A brief description of the business
Alicia Lin Photography is a photography service run by myself with the assistance of my boyfriend, Daniel. I capture weddings, family portraits and events in a spontaneous and story-telling manner.
In addition to this, I do documentary and fine art photography, and have participated in several exhibitions in Auckland and Christchurch.
My wedding packages range from $1000 to $3000, while portraits and family photos are charged on an hourly basis.
What inspired you to start this type of business?
The business started purely from the passion I have had since I was 17. Throughout university, I tried all different kinds of photography including tourism photography, wedding assistance, and fashion photography.
I did a two-month internship in Brussels with international photojournalist Justin Jin, who works for National Geographic, the New York Times and Der Spiegel.
That experience really got me into photojournalism and telling stories through still images. Eventually I thought of starting my own brand, and officially launched my photography website in the middle of last year.
I don’t do photography fulltime. I’m actually an architectural designer from Monday to Friday, but I operate the business on the side as it is my passion and what I love to do in my spare time.
Where is the business based and where do you operate from?
I am mainly based in Auckland, but I do travel for occasions.
I just did my first destination engagement photo shoot recently with quite a bit of travel around the North Island. It was super fun travelling with the couple and I would love to get more opportunities to travel both nationally and internationally.
In the past I’ve done a few shoots for family and friends when I was studying and interning overseas in Europe and Asia.
What makes your photography business different to others?
My photography has a strong documentary approach.
I don’t like those pure, sleek and perfect moments. Instead I try to capture spontaneous and in-between moments when people gaze, talk, laugh or cry.
I’m always searching for interesting people, stories and aim to give my clients different experiences during photo shoots. Whether it’s a wedding, engagement shoot, family gathering, or graduation, I always try to get people to grasp their own emotions and to have as much fun as possible.
Every person should have their own story through the photos, so when looking back at them in 10 years’ time those images will tell a narrative and you’ll laugh and cry with your own visual memories – that’s what I aim to do.
What is the most challenging thing about running the business?
I am running the business part-time on a weekend basis so depending on the jobs I get, sometimes I need to spend most of my weekend shooting and editing photos.
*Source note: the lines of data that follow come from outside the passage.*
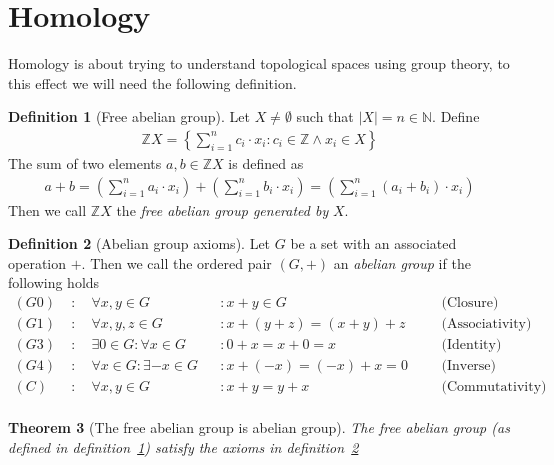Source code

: \documentclass{article}
\theoremstyle{plain}
\newtheorem{theorem}{Theorem}
\theoremstyle{definition}
\newtheorem{definition}[theorem]{Definition}
\newcommand{\N}{\mathbb{N}}
\newcommand{\Z}{\mathbb{Z}}
\begin{document}
\section{Homology}
Homology is about trying to understand topological spaces using group theory, to
this effect we will need the following definition.
\begin{definition}[Free abelian group]\label{Free abelian group}
Let $X\neq \emptyset$ such that $\left|X\right|=n\in \N$. Define
\begin{equation}
\begin{aligned}
	\Z X = \left\{\sum_{i=1}^n c_i\cdot x_i:c_i \in \Z \land x_i \in X\right\}
\end{aligned}
\end{equation}
The sum of two elements $a,b\in \Z X$ is defined as
\begin{equation}
\begin{aligned}
	a+b = \left(\sum_{i=1}^n a_i\cdot x_i\right)+
	      \left(\sum_{i=1}^n b_i\cdot x_i\right)
		= \left(\sum_{i=1}^n (a_i+b_i)\cdot x_i\right)
\end{aligned}
\end{equation}
Then we call $\Z X$ the \textit{free abelian group generated by} $X$.
\end{definition}
\begin{definition}[Abelian group axioms]\label{Abelian group}
Let $G$ be a set with an associated operation $+$. Then we call the ordered pair
$(G,+)$ an \textit{abelian group} if the following holds
	\begin{equation*}
	\begin{aligned}
		(G0)\; &:\quad \forall x,y\in G &&: x+y\in G 
		&&&\text{(Closure)}\\
		(G1)\; &:\quad \forall x,y,z\in G &&: x+(y+z)=(x+y)+z
		&&&\text{(Associativity)}\\
		(G3)\; &:\quad \exists 0\in G:\forall x\in G &&: 0+x=x+0=x
		&&&\text{(Identity)}\\
		(G4)\; &:\quad \forall x\in G:\exists -x\in G &&: x+(-x)=(-x)+x=0
		&&&\text{(Inverse)}\\
		(C)\; &:\quad \forall x,y\in G&&: x+y=y+x
		&&&\text{(Commutativity)}\\
	\end{aligned}
	\end{equation*}
\end{definition}
\begin{theorem}[The free abelian group is abelian group]
	The free abelian group (as defined in definition~\ref{Free abelian group})
	satisfy the axioms in definition~\ref{Abelian group}
\end{theorem}
\end{document}
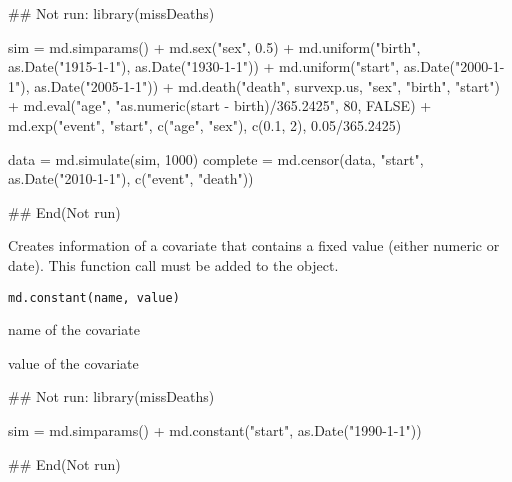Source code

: \documentclass[a4paper]{book}
\begin{document}
\begin{Examples}
\begin{ExampleCode}

## Not run: 
library(missDeaths)

sim = md.simparams() +
  md.sex("sex", 0.5) + 
    md.uniform("birth", as.Date("1915-1-1"), as.Date("1930-1-1")) +
      md.uniform("start", as.Date("2000-1-1"), as.Date("2005-1-1")) +
        md.death("death", survexp.us, "sex", "birth", "start") +
          md.eval("age", "as.numeric(start - birth)/365.2425", 80, FALSE) + 
            md.exp("event", "start", c("age", "sex"), c(0.1, 2), 0.05/365.2425)
            
data = md.simulate(sim, 1000)
complete = md.censor(data, "start", as.Date("2010-1-1"), c("event", "death"))

## End(Not run)

\end{ExampleCode}
\end{Examples}
%
\begin{Description}\relax
Creates information of a covariate that contains a fixed value (either numeric or date).
This function call must be added to the  object.
\end{Description}
%
\begin{Usage}
\begin{verbatim}
md.constant(name, value)
\end{verbatim}
\end{Usage}
%
\begin{Arguments}
\begin{ldescription}
\item[\code{name}] name of the covariate

\item[\code{value}] value of the covariate
\end{ldescription}
\end{Arguments}
%
\begin{Examples}
\begin{ExampleCode}

## Not run: 
library(missDeaths)

sim = md.simparams() +
   md.constant("start", as.Date("1990-1-1")) 

## End(Not run)
\end{ExampleCode}
\end{Examples}
\end{document}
It can be a challenge juggling both a full-time job and the business, especially when it comes to editing, but not in terms of photo shooting.
Also, the work is very seasonal – busy in summer, quiet in winter.
You use analogue film to take photos, how is it different to shooting in digital?
I started film photography in high school. For me, being in a darkroom developing stills is one of the most fascinating and mysterious things about photography.
Taking photos from an analogue camera makes you value each click when releasing the shutter. Therefore you always think before you click – it trains you to think fast.
How competitive is the photography industry?
We’re in a digital age where photos are taken easily and sometimes with mass production on digital cameras. That’s why I choose to use analogue for myself.
It’s always good to go back to the old styles and slow things down with limitations when it comes to photography. I’m thinking of introducing analogue videography into my business – it would be beautiful to have weddings and couple shots recorded on film.
What is the best thing about running Alicia Lin Photography?
Doing wedding photography was always my dream job, and it feels great that I can live my dream. Being part of a client’s big day is one of the happiest things you can do. And being able to use photography to tell those stories is even better.
The best part is I get to be outside, talk to people and click the shutter when I feel the right moment – it’s definitely more exciting than an ordinary weekend.
What advice do you give others people thinking of starting a similar business?
Be simple and just do it. If you’re really passionate about something, you should consider turning it into a business, or doing it as a job. Don’t be afraid of working with what you love – you won’t overkill your passion. Instead, you’ll get more momentum and learn a lot more than you think.